What you need to do
The reply must repeat each entry exactly and contain no pictures.
*** Opening Available data ***
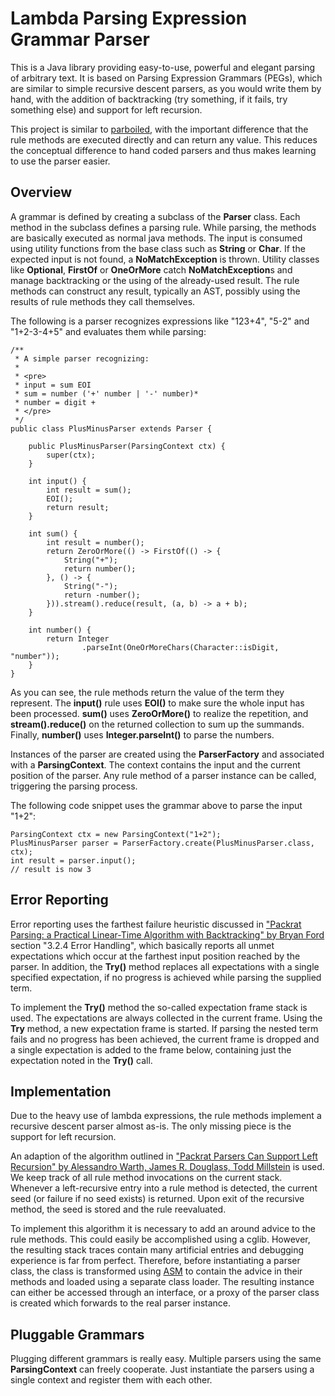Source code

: # Lambda Parsing Expression Grammar Parser
This is a Java library providing easy-to-use, powerful and elegant parsing of arbitrary text. It is based on Parsing Expression Grammars (PEGs), which are similar to simple recursive descent parsers, as you would write them by hand, with the addition of backtracking (try something, if it fails, try something else) and support for left recursion.

This project is similar to [parboiled](https://github.com/sirthias/parboiled), with the important difference that the rule methods are executed directly and can return any value. This reduces the conceptual difference to hand coded parsers and thus makes learning to use the parser easier.

## Overview
A grammar is defined by creating a subclass of the **Parser** class. Each method in the subclass defines a parsing rule. While parsing, the methods are basically executed as normal java methods. The input is consumed using utility functions from the base class such as **String** or **Char**. If the expected input is not found, a **NoMatchException** is thrown. Utility classes like **Optional**, **FirstOf** or **OneOrMore** catch **NoMatchException**s and manage backtracking or the using of the already-used result. The rule methods can construct any result, typically an AST, possibly using the results of rule methods they call themselves.

 The following is a parser recognizes expressions like "123+4", "5-2" and "1+2-3-4+5" and evaluates them while parsing:
	
	/**
	 * A simple parser recognizing:
	 * 
	 * <pre>
	 * input = sum EOI
	 * sum = number ('+' number | '-' number)*
	 * number = digit +
	 * </pre>
	 */
	public class PlusMinusParser extends Parser {

		public PlusMinusParser(ParsingContext ctx) {
			super(ctx);
		}

		int input() {
			int result = sum();
			EOI();
			return result;
		}

		int sum() {
			int result = number();
			return ZeroOrMore(() -> FirstOf(() -> {
				String("+");
				return number();
			}, () -> {
				String("-");
				return -number();
			})).stream().reduce(result, (a, b) -> a + b);
		}

		int number() {
			return Integer
					.parseInt(OneOrMoreChars(Character::isDigit, "number"));
		}
	}

As you can see, the rule methods return the value of the term they represent. The **input()** rule uses **EOI()** to make sure the whole input has been processed. **sum()** uses **ZeroOrMore()** to realize the repetition, and **stream().reduce()** on the returned collection to sum up the summands. Finally, **number()** uses **Integer.parseInt()** to parse the numbers.

Instances of the parser are created using the **ParserFactory** and associated with a **ParsingContext**. The context contains the input and the current position of the parser. Any rule method of a parser instance can be called, triggering the parsing process. 

The following code snippet uses the grammar above to parse the input "1+2":

	ParsingContext ctx = new ParsingContext("1+2");
	PlusMinusParser parser = ParserFactory.create(PlusMinusParser.class, ctx);
	int result = parser.input();
	// result is now 3


## Error Reporting
Error reporting uses the farthest failure heuristic discussed in ["Packrat Parsing: a Practical Linear-Time Algorithm with Backtracking" by Bryan Ford](http://bford.info/pub/lang/thesis.pdf) section "3.2.4
Error Handling", which basically reports all unmet expectations which occur at the farthest input position reached by the parser. In addition, the **Try()** method replaces all expectations with a single specified expectation, if no progress is achieved while parsing the supplied term.

To implement the **Try()** method the so-called expectation frame stack is used. The expectations are always collected in the current frame. Using the **Try** method, a new expectation frame is started. If parsing the nested term fails and no progress has been achieved, the current frame is dropped and a single expectation is added to the frame below, containing just the expectation noted in the **Try()** call.

## Implementation
Due to the heavy use of lambda expressions, the rule methods implement a recursive descent parser almost as-is. The only missing piece is the support for left recursion. 

An adaption of the algorithm outlined in ["Packrat Parsers Can Support Left Recursion" by Alessandro Warth, James R. Douglass, Todd Millstein](www.vpri.org/pdf/tr2007002_packrat.pdf) is used. We keep track of all rule method invocations on the current stack. Whenever a left-recursive entry into a rule method is detected, the current seed (or failure if no seed exists) is returned. Upon exit of the recursive method, the seed is stored and the rule reevaluated.

To implement this algorithm it is necessary to add an around advice to the rule methods. This could easily be accomplished using a cglib. However, the resulting stack traces contain many artificial entries and debugging experience is far from perfect. Therefore, before instantiating a parser class, the class is transformed using [ASM](http://asm.ow2.org/) to contain the advice in their methods and loaded using a separate class loader. The resulting instance can either be accessed through an interface, or a proxy of the parser class is created which forwards to the real parser instance.

## Pluggable Grammars
Plugging different grammars is really easy. Multiple parsers using the same **ParsingContext** can freely cooperate. Just instantiate the parsers using a single context and register them with each other.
*** Closing Available data ***
Solution to the problem
Source code

: # Lambda Parsing Expression Grammar Parser
This is a Java library providing easy-to-use, powerful and elegant parsing of arbitrary text. It is based on Parsing Expression Grammars (PEGs), which are similar to simple recursive descent parsers, as you would write them by hand, with the addition of backtracking (try something, if it fails, try something else) and support for left recursion.

This project is similar to [parboiled](https://github.com/sirthias/parboiled), with the important difference that the rule methods are executed directly and can return any value. This reduces the conceptual difference to hand coded parsers and thus makes learning to use the parser easier.

## Overview
A grammar is defined by creating a subclass of the **Parser** class. Each method in the subclass defines a parsing rule. While parsing, the methods are basically executed as normal java methods. The input is consumed using utility functions from the base class such as **String** or **Char**. If the expected input is not found, a **NoMatchException** is thrown. Utility classes like **Optional**, **FirstOf** or **OneOrMore** catch **NoMatchException**s and manage backtracking or the using of the already-used result. The rule methods can construct any result, typically an AST, possibly using the results of rule methods they call themselves.

 The following is a parser recognizes expressions like "123+4", "5-2" and "1+2-3-4+5" and evaluates them while parsing:
	
	/**
	 * A simple parser recognizing:
	 * 
	 * <pre>
	 * input = sum EOI
	 * sum = number ('+' number | '-' number)*
	 * number = digit +
	 * </pre>
	 */
	public class PlusMinusParser extends Parser {

		public PlusMinusParser(ParsingContext ctx) {
			super(ctx);
		}

		int input() {
			int result = sum();
			EOI();
			return result;
		}

		int sum() {
			int result = number();
			return ZeroOrMore(() -> FirstOf(() -> {
				String("+");
				return number();
			}, () -> {
				String("-");
				return -number();
			})).stream().reduce(result, (a, b) -> a + b);
		}

		int number() {
			return Integer
					.parseInt(OneOrMoreChars(Character::isDigit, "number"));
		}
	}

As you can see, the rule methods return the value of the term they represent. The **input()** rule uses **EOI()** to make sure the whole input has been processed. **sum()** uses **ZeroOrMore()** to realize the repetition, and **stream().reduce()** on the returned collection to sum up the summands. Finally, **number()** uses **Integer.parseInt()** to parse the numbers.

Instances of the parser are created using the **ParserFactory** and associated with a **ParsingContext**. The context contains the input and the current position of the parser. Any rule method of a parser instance can be called, triggering the parsing process. 

The following code snippet uses the grammar above to parse the input "1+2":

	ParsingContext ctx = new ParsingContext("1+2");
	PlusMinusParser parser = ParserFactory.create(PlusMinusParser.class, ctx);
	int result = parser.input();
	// result is now 3


## Error Reporting
Error reporting uses the farthest failure heuristic discussed in ["Packrat Parsing: a Practical Linear-Time Algorithm with Backtracking" by Bryan Ford](http://bford.info/pub/lang/thesis.pdf) section "3.2.4
Error Handling", which basically reports all unmet expectations which occur at the farthest input position reached by the parser. In addition, the **Try()** method replaces all expectations with a single specified expectation, if no progress is achieved while parsing the supplied term.

To implement the **Try()** method the so-called expectation frame stack is used. The expectations are always collected in the current frame. Using the **Try** method, a new expectation frame is started. If parsing the nested term fails and no progress has been achieved, the current frame is dropped and a single expectation is added to the frame below, containing just the expectation noted in the **Try()** call.

## Implementation
Due to the heavy use of lambda expressions, the rule methods implement a recursive descent parser almost as-is. The only missing piece is the support for left recursion. 

An adaption of the algorithm outlined in ["Packrat Parsers Can Support Left Recursion" by Alessandro Warth, James R. Douglass, Todd Millstein](www.vpri.org/pdf/tr2007002_packrat.pdf) is used. We keep track of all rule method invocations on the current stack. Whenever a left-recursive entry into a rule method is detected, the current seed (or failure if no seed exists) is returned. Upon exit of the recursive method, the seed is stored and the rule reevaluated.

To implement this algorithm it is necessary to add an around advice to the rule methods. This could easily be accomplished using a cglib. However, the resulting stack traces contain many artificial entries and debugging experience is far from perfect. Therefore, before instantiating a parser class, the class is transformed using [ASM](http://asm.ow2.org/) to contain the advice in their methods and loaded using a separate class loader. The resulting instance can either be accessed through an interface, or a proxy of the parser class is created which forwards to the real parser instance.

## Pluggable Grammars
Plugging different grammars is really easy. Multiple parsers using the same **ParsingContext** can freely cooperate. Just instantiate the parsers using a single context and register them with each other.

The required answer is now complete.